Why do you claim there is a maximum utility for an “average human”, and why use that rather than the maximum utility of the maximally-satisfied human? And is this a linear scaling (if so, why not just use the number rather than a constant fraction) or some logarithmic or other transform (and if so, why)?
Maybe your utility system works, but I don’t feel like it matches our world.
Plus, what does the “negation” of an event even mean? If someone that I care about dies, I feel sad. If they then come back, I don’t feel not-sad, rather I’d be pretty disturbed (and of course happy) because what the hell just happened.
That is to say, if you stab me, but then use a magic wand to make it go away, I don’t go back to normal, I become really scared of you instead.
You could say that “negating” an event turns it into “it never happened”. But then I don’t know what it means or how you could steer actions with it. You can’t “negate” events that already happened, so, best you can do with the model is “yeah, I guess we shouldn’t have done that”?

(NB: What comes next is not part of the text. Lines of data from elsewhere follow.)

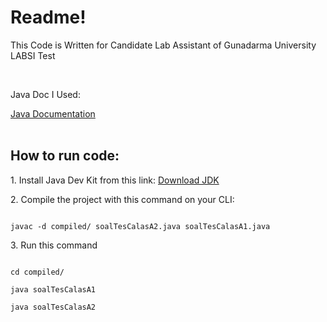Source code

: <h1>Readme!</h1>
<p>This Code is Written for Candidate Lab Assistant of Gunadarma University LABSI Test<p>
<br>
<p>Java Doc I Used:</p> <a href="https://www.w3schools.com/java/default.asp">Java Documentation</a>
<br>
<br>
<h2>How to run code:</h2>
<p>1. Install Java Dev Kit from this link: <a href="https://www.oracle.com/java/technologies/downloads/#jdk21-windows">Download JDK</a></p>
<p>2. Compile the project with this command on your CLI:<p>
<code>
javac -d compiled/ soalTesCalasA2.java soalTesCalasA1.java
</code>
<p>3. Run this command<p>
<code>
cd compiled/
</code>
<code>
java soalTesCalasA1
</code>
<code>
java soalTesCalasA2
</code>
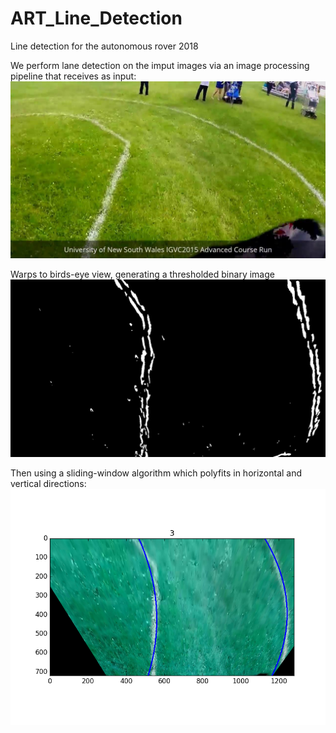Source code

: # ART_Line_Detection
Line detection for the autonomous rover 2018

We perform lane detection on the imput images via an image processing pipeline that receives as input:
![alt inputimage](https://github.com/UTRA-ART/ART_Line_Detection/blob/master/images/3.jpg)

Warps to birds-eye view, generating a thresholded binary image
![alt outputimage](https://github.com/UTRA-ART/ART_Line_Detection/blob/master/output_images/3.jpg)

Then using a sliding-window algorithm which polyfits in horizontal and vertical directions:
![alt finalimage](https://github.com/UTRA-ART/ART_Line_Detection/blob/master/final_images/3.png)
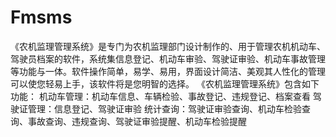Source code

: # Fmsms
 《农机监理管理系统》是专门为农机监理部门设计制作的、用于管理农机机动车、驾驶员档案的软件，系统集信息登记、机动车审验、驾驶证审验、机动车事故管理等功能与一体。软件操作简单，易学、易用，界面设计简洁、美观其人性化的管理可以使您轻易上手，该软件将是您明智的选择。 《农机监理管理系统》包含如下功能： 机动车管理：机动车信息、车辆检验、事故登记、违规登记、档案查看 驾驶证管理：信息登记、驾驶证审验 统计查询：驾驶证审验查询、机动车检验查询、事故查询、违规查询、驾驶证审验提醒、机动车检验提醒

If an event happens, then the negation of the event is that event not happening.
Someone you like dying is A.
Negation A is the person living.
Does it “not happen” or does it “unhappen” or does it “get fixed”?
Hmmm, I’ve received counter examples, where the utility of an event + it’s negation isn’t zero.
E.g receiving $10,000 vs Not receiving $10,000. Getting a cookie vs not getting a cookie.
I could redefine the negation of an event in regards to gaining material possessions as losing those material possessions, but would the negative utility be equal to the positive utility?
So, I’ve decided to knock off one axiom; “utility of an event + its negation = 0”.
Sum total utility of positive events = 1.
Sum total utility of negative events = 1.
The system is preserved.
I’ll edit it when I’m on laptop.
If I get a cookie, then I’m happy because I got a cookie. The negation of this event is that I do not get a cookie. However, I am still happy because now I feel healthier, having not eaten a cookie today. So both the event and it’s negation cause me positive utility.
The negation of the event is that you did not get a cookie, not that you do not get a cookie. The negation of an event is that it did not happen. Either an event occurs or does not—it goes without saying that both an event and its negation cannot occur.
Even changing “do” to “did”, my counter example holds.
Event A: At 1pm I get a cookie and I’m happy. At 10pm, I reflect on my day and am happy for the cookie I ate.
Event (not) A: At 1pm I do not get a cookie. I am not sad, because I did not expect a cookie. At 10pm, I reflect on my day and I’m happy for having eaten so healthy the entire day.
In either case, I end up happy. Not getting a cookie doesn’t make me unhappy. Happiness is not a zero sum game.